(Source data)

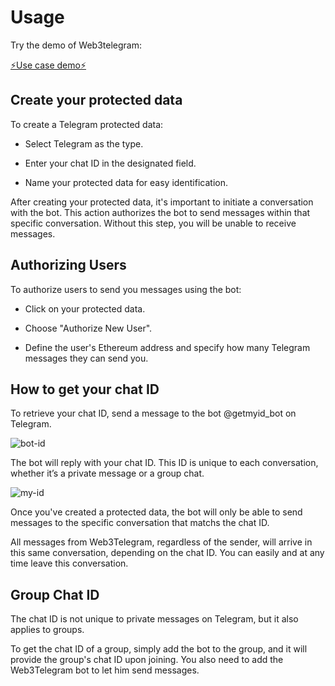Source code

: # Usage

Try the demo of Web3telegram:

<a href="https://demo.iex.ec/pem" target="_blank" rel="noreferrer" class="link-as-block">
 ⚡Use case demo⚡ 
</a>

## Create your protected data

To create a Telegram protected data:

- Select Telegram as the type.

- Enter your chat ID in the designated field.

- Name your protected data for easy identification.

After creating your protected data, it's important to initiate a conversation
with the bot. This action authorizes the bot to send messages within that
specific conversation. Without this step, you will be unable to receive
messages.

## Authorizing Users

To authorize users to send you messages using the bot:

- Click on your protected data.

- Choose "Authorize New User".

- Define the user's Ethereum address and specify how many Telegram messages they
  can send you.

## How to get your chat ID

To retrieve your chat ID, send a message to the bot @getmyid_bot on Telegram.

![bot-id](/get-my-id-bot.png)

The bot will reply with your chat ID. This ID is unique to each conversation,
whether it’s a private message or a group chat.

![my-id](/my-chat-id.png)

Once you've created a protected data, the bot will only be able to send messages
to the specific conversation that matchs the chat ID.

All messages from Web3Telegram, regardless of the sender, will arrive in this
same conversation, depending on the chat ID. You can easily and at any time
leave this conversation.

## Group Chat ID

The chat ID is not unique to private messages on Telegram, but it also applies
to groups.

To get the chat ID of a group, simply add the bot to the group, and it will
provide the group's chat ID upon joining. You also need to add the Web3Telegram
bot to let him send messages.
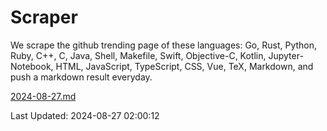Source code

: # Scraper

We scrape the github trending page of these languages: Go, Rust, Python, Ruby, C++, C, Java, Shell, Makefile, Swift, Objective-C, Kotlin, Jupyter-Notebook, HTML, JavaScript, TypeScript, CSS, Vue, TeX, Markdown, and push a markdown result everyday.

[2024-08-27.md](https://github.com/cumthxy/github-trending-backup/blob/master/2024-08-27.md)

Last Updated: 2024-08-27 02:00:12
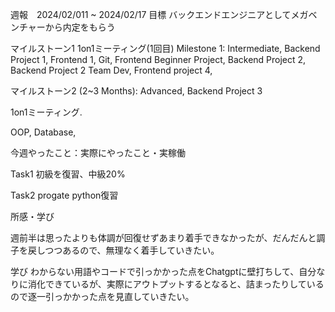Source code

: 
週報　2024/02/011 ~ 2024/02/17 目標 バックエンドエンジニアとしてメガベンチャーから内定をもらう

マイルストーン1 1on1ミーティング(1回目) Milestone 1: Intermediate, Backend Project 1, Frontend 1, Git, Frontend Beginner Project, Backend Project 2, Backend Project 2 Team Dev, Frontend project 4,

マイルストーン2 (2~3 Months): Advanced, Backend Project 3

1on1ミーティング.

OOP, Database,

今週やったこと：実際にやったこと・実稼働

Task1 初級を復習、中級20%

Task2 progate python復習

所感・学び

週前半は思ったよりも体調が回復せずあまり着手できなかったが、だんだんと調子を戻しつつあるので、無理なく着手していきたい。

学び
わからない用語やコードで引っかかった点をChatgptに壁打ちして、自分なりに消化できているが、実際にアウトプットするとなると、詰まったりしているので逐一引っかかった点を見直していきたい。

...

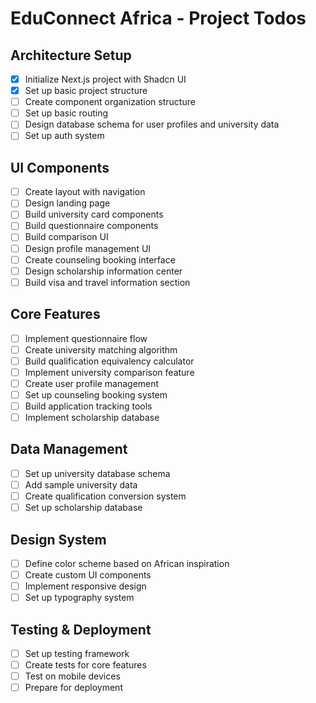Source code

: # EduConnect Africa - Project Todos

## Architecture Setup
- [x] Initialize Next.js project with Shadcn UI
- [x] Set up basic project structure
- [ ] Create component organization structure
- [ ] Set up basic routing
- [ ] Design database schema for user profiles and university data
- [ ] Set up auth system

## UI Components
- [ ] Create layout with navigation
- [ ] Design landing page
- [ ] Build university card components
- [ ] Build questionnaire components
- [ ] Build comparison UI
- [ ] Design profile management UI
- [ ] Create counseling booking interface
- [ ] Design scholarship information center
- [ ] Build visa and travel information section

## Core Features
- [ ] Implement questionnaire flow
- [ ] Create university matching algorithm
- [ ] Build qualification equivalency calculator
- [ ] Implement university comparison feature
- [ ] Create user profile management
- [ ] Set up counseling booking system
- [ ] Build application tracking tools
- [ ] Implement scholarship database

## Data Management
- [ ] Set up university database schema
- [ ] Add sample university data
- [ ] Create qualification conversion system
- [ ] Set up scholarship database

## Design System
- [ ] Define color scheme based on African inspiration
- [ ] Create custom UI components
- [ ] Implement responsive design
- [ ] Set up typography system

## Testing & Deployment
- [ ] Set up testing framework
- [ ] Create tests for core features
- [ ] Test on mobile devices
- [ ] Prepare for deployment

▶ _Task directions_:
Return, unchanged, the run of lines above that opens with the line containing "- [ ] Create component organization structure" and closes with the line containing "- [ ] Create counseling booking interface". Include both.

▶ _Result of this exercise_:
- [ ] Create component organization structure
- [ ] Set up basic routing
- [ ] Design database schema for user profiles and university data
- [ ] Set up auth system

## UI Components
- [ ] Create layout with navigation
- [ ] Design landing page
- [ ] Build university card components
- [ ] Build questionnaire components
- [ ] Build comparison UI
- [ ] Design profile management UI
- [ ] Create counseling booking interface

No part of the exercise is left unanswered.